Coney Island’s massive new 11-story, 350,000-square-foot hospital building is moving forward.
The establishment and project review committee on the state’s Public Health and Health Planning Council has advanced the application from NYC Health + Hospitals to the full council, according to Crain’s. Coney Island Hospital plans to spend $738 million on the development, which aims to fix flooding damage from Superstorm Sandy.
The hospital will renovate its main building, which was built in 1954, and demolish an older building damaged in the hurricane.
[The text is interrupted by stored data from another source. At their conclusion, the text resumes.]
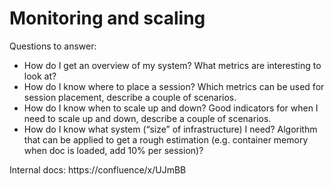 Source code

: # Monitoring and scaling

Questions to answer:

* How do I get an overview of my system?
  What metrics are interesting to look at?
* How do I know where to place a session?
  Which metrics can be used for session placement, describe a couple of scenarios.
* How do I know when to scale up and down?
  Good indicators for when I need to scale up and down, describe a couple of scenarios.
* How do I know what system (“size” of infrastructure) I need?
  Algorithm that can be applied to get a rough estimation (e.g. container memory when doc is loaded, add 10% per session)?

Internal docs: https://confluence/x/UJmBB
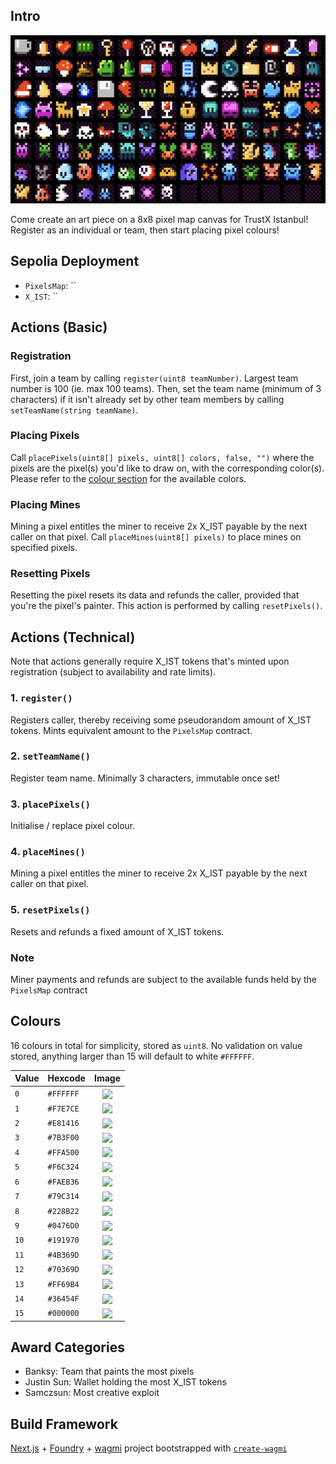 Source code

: ## Intro
![Pixel Art](./pic.jpg)

Come create an art piece on a 8x8 pixel map canvas for TrustX Istanbul! Register as an individual or team, then start placing pixel colours!

## Sepolia Deployment
- `PixelsMap`: ``
- `X_IST`: ``

## Actions (Basic)

### Registration
First, join a team by calling `register(uint8 teamNumber)`. Largest team number is 100 (ie. max 100 teams). Then, set the team name (minimum of 3 characters) if it isn't already set by other team members by calling `setTeamName(string teamName)`.

### Placing Pixels
Call `placePixels(uint8[] pixels, uint8[] colors, false, "")` where the pixels are the pixel(s) you'd like to draw on, with the corresponding color(s). Please refer to the [colour section](#Colors) for the available colors.

### Placing Mines
Mining a pixel entitles the miner to receive 2x X_IST payable by the next caller on that pixel. Call `placeMines(uint8[] pixels)` to place mines on specified pixels.

### Resetting Pixels
Resetting the pixel resets its data and refunds the caller, provided that you're the pixel's painter. This action is performed by calling `resetPixels()`.

## Actions (Technical)
Note that actions generally require X_IST tokens that's minted upon registration (subject to availability and rate limits).

### 1. `register()`
Registers caller, thereby receiving some pseudorandom amount of X_IST tokens. Mints equivalent amount to the `PixelsMap` contract.

### 2. `setTeamName()`
Register team name. Minimally 3 characters, immutable once set!

### 3. `placePixels()`
Initialise / replace pixel colour.

### 4. `placeMines()`
Mining a pixel entitles the miner to receive 2x X_IST payable by the next caller on that pixel.

### 5. `resetPixels()`
Resets and refunds a fixed amount of X_IST tokens.

### Note
Miner payments and refunds are subject to the available funds held by the `PixelsMap` contract

## Colours
16 colours in total for simplicity, stored as `uint8`. No validation on value stored, anything larger than 15 will default to white `#FFFFFF`.

| Value | Hexcode | Image |
|:------|:---------|:-:|
| `0` | `#FFFFFF` | <a href='#'><img valign='middle' src='https://readme-swatches.vercel.app/FFFFFF'/></a> |
| `1` | `#F7E7CE` | <a href='#'><img valign='middle' src='https://readme-swatches.vercel.app/F7E7CE'/></a> |
| `2` | `#E81416` | <a href='#'><img valign='middle' src='https://readme-swatches.vercel.app/E81416'/></a> |
| `3` | `#7B3F00` | <a href='#'><img valign='middle' src='https://readme-swatches.vercel.app/7B3F00'/></a> |
| `4` | `#FFA500` | <a href='#'><img valign='middle' src='https://readme-swatches.vercel.app/FFA500'/></a> |
| `5` | `#F6C324` | <a href='#'><img valign='middle' src='https://readme-swatches.vercel.app/F6C324'/></a> |
| `6` | `#FAEB36` | <a href='#'><img valign='middle' src='https://readme-swatches.vercel.app/FAEB36'/></a> |
| `7` | `#79C314` | <a href='#'><img valign='middle' src='https://readme-swatches.vercel.app/79C314'/></a> |
| `8` | `#228B22` | <a href='#'><img valign='middle' src='https://readme-swatches.vercel.app/228B22'/></a> |
| `9` | `#0476D0` | <a href='#'><img valign='middle' src='https://readme-swatches.vercel.app/0476D0'/></a> |
| `10` | `#191970` | <a href='#'><img valign='middle' src='https://readme-swatches.vercel.app/191970'/></a> |
| `11` | `#4B369D` | <a href='#'><img valign='middle' src='https://readme-swatches.vercel.app/4B369D'/></a> |
| `12` | `#70369D` | <a href='#'><img valign='middle' src='https://readme-swatches.vercel.app/70369D'/></a> |
| `13` | `#FF69B4` | <a href='#'><img valign='middle' src='https://readme-swatches.vercel.app/FF69B4'/></a> |
| `14` | `#36454F` | <a href='#'><img valign='middle' src='https://readme-swatches.vercel.app/36454F'/></a> |
| `15` | `#000000` | <a href='#'><img valign='middle' src='https://readme-swatches.vercel.app/000000'/></a> |

## Award Categories
- Banksy: Team that paints the most pixels
- Justin Sun: Wallet holding the most X_IST tokens
- Samczsun: Most creative exploit

## Build Framework
[Next.js](https://nextjs.org) + [Foundry](https://book.getfoundry.sh/) + [wagmi](https://wagmi.sh) project bootstrapped with [`create-wagmi`](https://github.com/wagmi-dev/wagmi/tree/main/packages/create-wagmi)

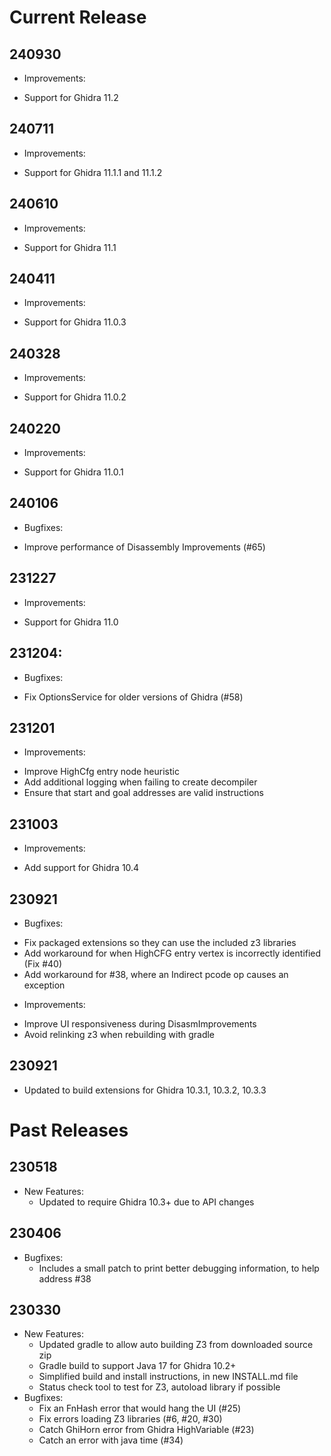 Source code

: # Current Release

## 240930
- Improvements:
* Support for Ghidra 11.2

## 240711
- Improvements:
* Support for Ghidra 11.1.1 and 11.1.2

## 240610
- Improvements:
* Support for Ghidra 11.1

## 240411
- Improvements:
* Support for Ghidra 11.0.3

## 240328
- Improvements:
* Support for Ghidra 11.0.2

## 240220
- Improvements:
* Support for Ghidra 11.0.1

## 240106
- Bugfixes:
* Improve performance of Disassembly Improvements (#65)

## 231227
- Improvements:
* Support for Ghidra 11.0

## 231204:
- Bugfixes:
* Fix OptionsService for older versions of Ghidra (#58)

## 231201

- Improvements:
* Improve HighCfg entry node heuristic
* Add additional logging when failing to create decompiler
* Ensure that start and goal addresses are valid instructions

## 231003

- Improvements:
* Add support for Ghidra 10.4

## 230921

- Bugfixes:
* Fix packaged extensions so they can use the included z3 libraries
* Add workaround for when HighCFG entry vertex is incorrectly identified (Fix #40)
* Add workaround for #38, where an Indirect pcode op causes an exception

- Improvements:
* Improve UI responsiveness during DisasmImprovements
* Avoid relinking z3 when rebuilding with gradle

## 230921

- Updated to build extensions for Ghidra 10.3.1, 10.3.2, 10.3.3

# Past Releases

## 230518

- New Features:
  * Updated to require Ghidra 10.3+ due to API changes

## 230406

- Bugfixes:
  * Includes a small patch to print better debugging information, to help address #38

## 230330

- New Features:
  * Updated gradle to allow auto building Z3 from downloaded source zip
  * Gradle build to support Java 17 for Ghidra 10.2+
  * Simplified build and install instructions, in new INSTALL.md file
  * Status check tool to test for Z3, autoload library if possible
- Bugfixes:
  * Fix an FnHash error that would hang the UI (#25)
  * Fix errors loading Z3 libraries (#6, #20, #30)
  * Catch GhiHorn error from Ghidra HighVariable (#23)
  * Catch an error with java time (#34)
The project will also include the installation of a flood wall around the campus and a new critical services tower that will have a flood-resistant emergency department.
The project is mainly funded by $1.7 billion from the Federal Emergency Management Agency that NYC Health + Hospitals received in 2014, $922.7 million of which is slated for Coney Island repairs.
The health system hopes to finish the project in April 2023.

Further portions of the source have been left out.